Experiments groups: The animals were divided into 16 groups (n = 8 each group). Each group received pre-test of intra BLA microinjections of one of these solution: Saline, pilocarpine and scopolamine (35 min before the testing) and subcutaneously (s.c.) of the vehicle or dexamethasone (5 min after intra-BLA microinjection). The first group (control) received of the saline (1 μL rat-1, intra-BLA) plus of the vehicle (1 ml kg-1, s.c.). The three groups of animals first received microinjections of saline (1 μL/rat, intraBLA) plus different doses of dexamethasone (0.5, 1 and 2 mg kg-1, s.c.). The other three groups received pilocarpine (0.5, 1 and 2 μg/rat, intraBLA) plus the vehicle (1 mL kg-1, s.c). The three groups received pilocarpine (0.5, 1 and 2 μg/rat, intra BLA) plus the dexamethasone (2 mg kg-1, s.c.). The other three groups received scopolamine (0.1, 0.3 and 0.5 μg/rat, intraBLA) plus the vehicle (1 mL kg-1, s.c). The last three groups received scopolamine (0.1, 0.3 and 0.5 μg/rat, intraBLA) plus the dexamethasone (0.5 mg kg-1, s.c.).

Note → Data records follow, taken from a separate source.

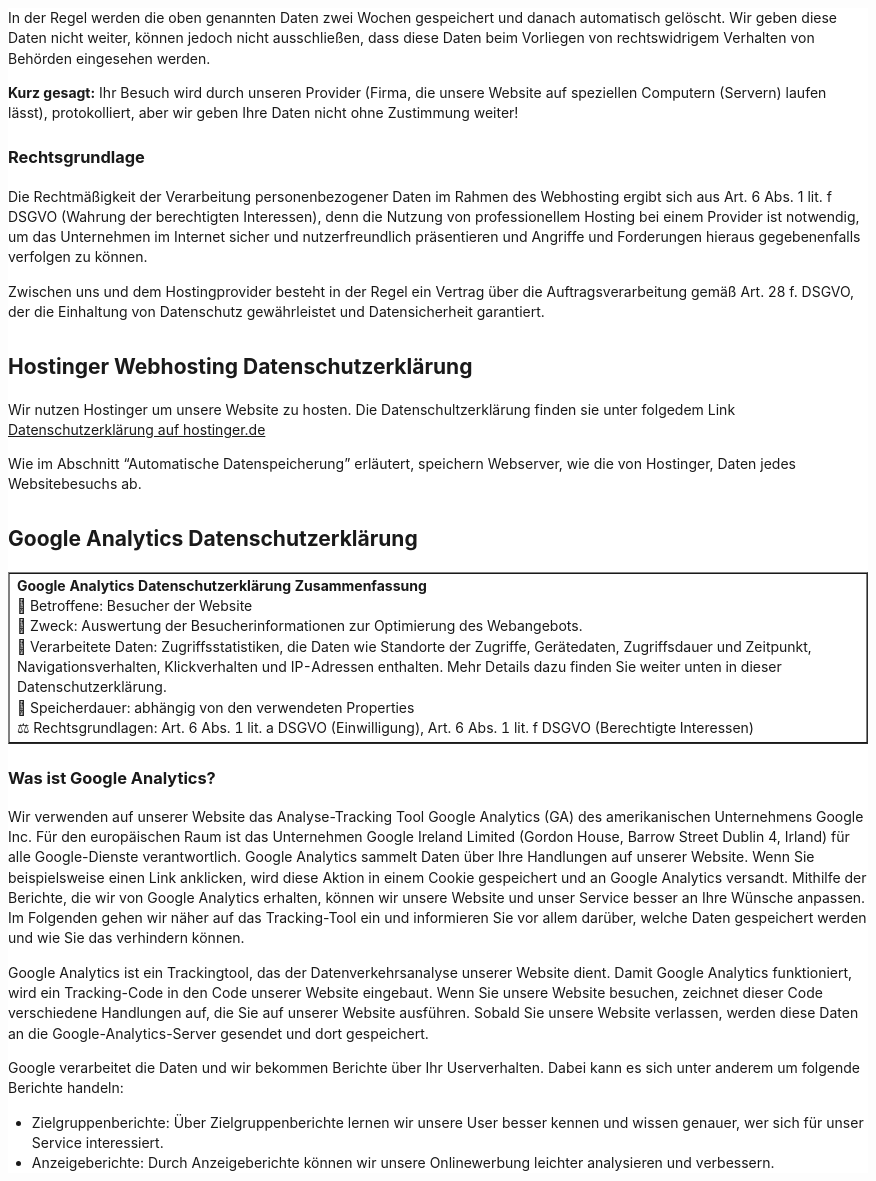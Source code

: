 <p>In der Regel werden die oben genannten Daten zwei Wochen gespeichert und danach automatisch gelöscht. Wir geben diese Daten nicht weiter, können jedoch nicht ausschließen, dass diese Daten beim Vorliegen von rechtswidrigem Verhalten von Behörden eingesehen werden.</p>
<p>
<strong class="adsimple-111840578">Kurz gesagt:</strong> Ihr Besuch wird durch unseren Provider (Firma, die unsere Website auf speziellen Computern (Servern) laufen lässt), protokolliert, aber wir geben Ihre Daten nicht ohne Zustimmung weiter!</p>
<h3 class="adsimple-111840578">Rechtsgrundlage</h3>
<p>Die Rechtmäßigkeit der Verarbeitung personenbezogener Daten im Rahmen des Webhosting ergibt sich aus Art. 6 Abs. 1 lit. f DSGVO (Wahrung der berechtigten Interessen), denn die Nutzung von professionellem Hosting bei einem Provider ist notwendig, um das Unternehmen im Internet sicher und nutzerfreundlich präsentieren und Angriffe und Forderungen hieraus gegebenenfalls verfolgen zu können.</p>
<p>Zwischen uns und dem Hostingprovider besteht in der Regel ein Vertrag über die Auftragsverarbeitung gemäß Art. 28 f. DSGVO, der die Einhaltung von Datenschutz gewährleistet und Datensicherheit garantiert.</p>
<h2 id="hostinger-datenschutzerklaerung" class="adsimple-111840578">Hostinger Webhosting Datenschutzerklärung</h2>
<p>Wir nutzen Hostinger um unsere Website zu hosten. Die Datenschultzerklärung finden sie unter folgedem Link <a class="adsimple-111840578" href="https://www.hostinger.de/datenschutz-bestimmungen" target="_blank" rel="follow noopener">Datenschutzerklärung auf hostinger.de</a></p>
<p>Wie im Abschnitt &#8220;Automatische Datenspeicherung&#8221; erläutert, speichern Webserver, wie die von Hostinger, Daten jedes Websitebesuchs ab.</p>

<h2 id="google-analytics-datenschutzerklaerung" class="adsimple-111840578">Google Analytics Datenschutzerklärung</h2>
<table border="1" cellpadding="15">
<tbody>
<tr>
<td>
<strong class="adsimple-111840578">Google Analytics Datenschutzerklärung Zusammenfassung</strong>
<br />
&#x1f465; Betroffene: Besucher der Website<br />
&#x1f91d; Zweck: Auswertung der Besucherinformationen zur Optimierung des Webangebots.<br />
&#x1f4d3; Verarbeitete Daten: Zugriffsstatistiken, die Daten wie Standorte der Zugriffe, Gerätedaten, Zugriffsdauer und Zeitpunkt, Navigationsverhalten, Klickverhalten und IP-Adressen enthalten. Mehr Details dazu finden Sie weiter unten in dieser Datenschutzerklärung.<br />
&#x1f4c5; Speicherdauer: abhängig von den verwendeten Properties<br />
&#x2696;&#xfe0f; Rechtsgrundlagen: Art. 6 Abs. 1 lit. a DSGVO (Einwilligung), Art. 6 Abs. 1 lit. f DSGVO (Berechtigte Interessen)</td>
</tr>
</tbody>
</table>
<h3 class="adsimple-111840578">Was ist Google Analytics?</h3>
<p>Wir verwenden auf unserer Website das Analyse-Tracking Tool Google Analytics (GA) des amerikanischen Unternehmens Google Inc. Für den europäischen Raum ist das Unternehmen Google Ireland Limited (Gordon House, Barrow Street Dublin 4, Irland) für alle Google-Dienste verantwortlich. Google Analytics sammelt Daten über Ihre Handlungen auf unserer Website. Wenn Sie beispielsweise einen Link anklicken, wird diese Aktion in einem Cookie gespeichert und an Google Analytics versandt. Mithilfe der Berichte, die wir von Google Analytics erhalten, können wir unsere Website und unser Service besser an Ihre Wünsche anpassen. Im Folgenden gehen wir näher auf das Tracking-Tool ein und informieren Sie vor allem darüber, welche Daten gespeichert werden und wie Sie das verhindern können.</p>
<p>Google Analytics ist ein Trackingtool, das der Datenverkehrsanalyse unserer Website dient. Damit Google Analytics funktioniert, wird ein Tracking-Code in den Code unserer Website eingebaut. Wenn Sie unsere Website besuchen, zeichnet dieser Code verschiedene Handlungen auf, die Sie auf unserer Website ausführen. Sobald Sie unsere Website verlassen, werden diese Daten an die Google-Analytics-Server gesendet und dort gespeichert.</p>
<p>Google verarbeitet die Daten und wir bekommen Berichte über Ihr Userverhalten. Dabei kann es sich unter anderem um folgende Berichte handeln:</p>
<ul class="adsimple-111840578">
<li class="adsimple-111840578">Zielgruppenberichte: Über Zielgruppenberichte lernen wir unsere User besser kennen und wissen genauer, wer sich für unser Service interessiert.</li>
<li class="adsimple-111840578">Anzeigeberichte: Durch Anzeigeberichte können wir unsere Onlinewerbung leichter analysieren und verbessern.</li>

Confirmation of sites of injection: After the experiments, the rats were killed and received methylene blue (0.5 μL side, intra-BLA). They were decapitated and their brains placed in a 10% formalin solution for 10 days. For the determination of the cannula locations and sites of injections, brain sections were examined for the BLA on the basis of the rat brain atlas (Paxinos and Watson, 2007). The data from rats that received drugs outside of the BLA were omitted.

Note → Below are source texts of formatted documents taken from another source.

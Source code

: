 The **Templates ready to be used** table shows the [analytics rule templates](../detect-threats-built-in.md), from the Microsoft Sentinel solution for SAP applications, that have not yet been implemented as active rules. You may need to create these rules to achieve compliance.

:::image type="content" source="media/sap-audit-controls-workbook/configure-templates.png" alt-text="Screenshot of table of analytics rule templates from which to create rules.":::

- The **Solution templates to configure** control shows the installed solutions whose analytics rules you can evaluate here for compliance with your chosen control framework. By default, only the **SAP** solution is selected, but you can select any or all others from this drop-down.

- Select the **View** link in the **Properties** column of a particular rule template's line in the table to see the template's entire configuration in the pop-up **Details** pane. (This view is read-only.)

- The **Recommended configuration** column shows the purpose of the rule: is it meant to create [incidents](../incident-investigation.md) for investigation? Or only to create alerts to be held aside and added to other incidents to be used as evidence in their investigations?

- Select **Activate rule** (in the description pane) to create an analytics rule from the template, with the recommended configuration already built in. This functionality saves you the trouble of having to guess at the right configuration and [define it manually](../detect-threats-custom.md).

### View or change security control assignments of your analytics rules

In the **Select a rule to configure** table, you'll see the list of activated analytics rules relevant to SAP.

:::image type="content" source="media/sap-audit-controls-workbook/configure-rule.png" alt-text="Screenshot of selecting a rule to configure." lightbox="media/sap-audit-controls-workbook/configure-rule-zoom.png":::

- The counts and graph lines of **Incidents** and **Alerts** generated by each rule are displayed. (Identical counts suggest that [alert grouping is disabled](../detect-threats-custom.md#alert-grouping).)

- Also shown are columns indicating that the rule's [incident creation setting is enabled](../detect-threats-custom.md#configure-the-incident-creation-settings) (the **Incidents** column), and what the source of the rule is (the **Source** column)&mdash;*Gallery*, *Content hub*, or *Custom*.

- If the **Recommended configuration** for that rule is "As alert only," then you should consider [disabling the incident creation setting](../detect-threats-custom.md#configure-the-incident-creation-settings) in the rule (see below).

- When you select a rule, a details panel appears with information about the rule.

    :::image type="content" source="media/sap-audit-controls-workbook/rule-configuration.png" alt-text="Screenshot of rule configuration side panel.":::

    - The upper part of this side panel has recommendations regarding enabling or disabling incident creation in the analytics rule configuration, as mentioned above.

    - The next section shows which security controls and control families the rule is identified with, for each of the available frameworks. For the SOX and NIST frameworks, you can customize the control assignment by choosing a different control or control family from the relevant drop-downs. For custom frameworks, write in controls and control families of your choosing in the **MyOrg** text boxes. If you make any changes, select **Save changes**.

Analysis of data: The data were analyzed by one or two-way analysis of variance (ANOVA) and Tukey = s test using SPSS statistical software and the results expressed as mean standard error of the mean (SEM). The statistical significance level was set at p<0.05.

RESULTS

Effect of the dexamethasone on memory retrieval: Figure 1 shows the effects of pretest administration of the dexamethasone on step-through latencies (Fig. 1a) and time spent in the dark chamber (Fig. 1b). One-way ANOVA revealed that pre-testing administration of the dexamethasone (0.5, 1, 2 mg kg-1, s.c.) decrease the step-through latencies (F (3, 28) = 7.95, p<0.01) and increase the time spent in the dark chamber (F (3, 28) = 5.87, p<0.01) compared to control group. This data shows that dexamethasone has impairment effect on memory retrieval.

Effect of pilocarpine on the effect of dexamethasone on memory retrieval: Figure 2a indicates the effect of pilocarpine on the effect of dexamethasone on step- through latencies.

Fig. 1: The effect of pre-testing administration of dexamethasone on memory retrieval: Step through latencies (a) and Time spent in dark chamber. The animals trained in step through passive avoidance task and were tested one day later. They received pre-testing of the vehicle (1 mL kg-1, s.c.) or dexamethasone (0.5, 1 or 2 mg kg-1, s.c.) plus saline (1 μL/rat, intraBLA), 35 and 30 min before testing, respectively. The columns show the mean SEM (n = 8). **p>0.01, compared to the control group (saline/vehicle)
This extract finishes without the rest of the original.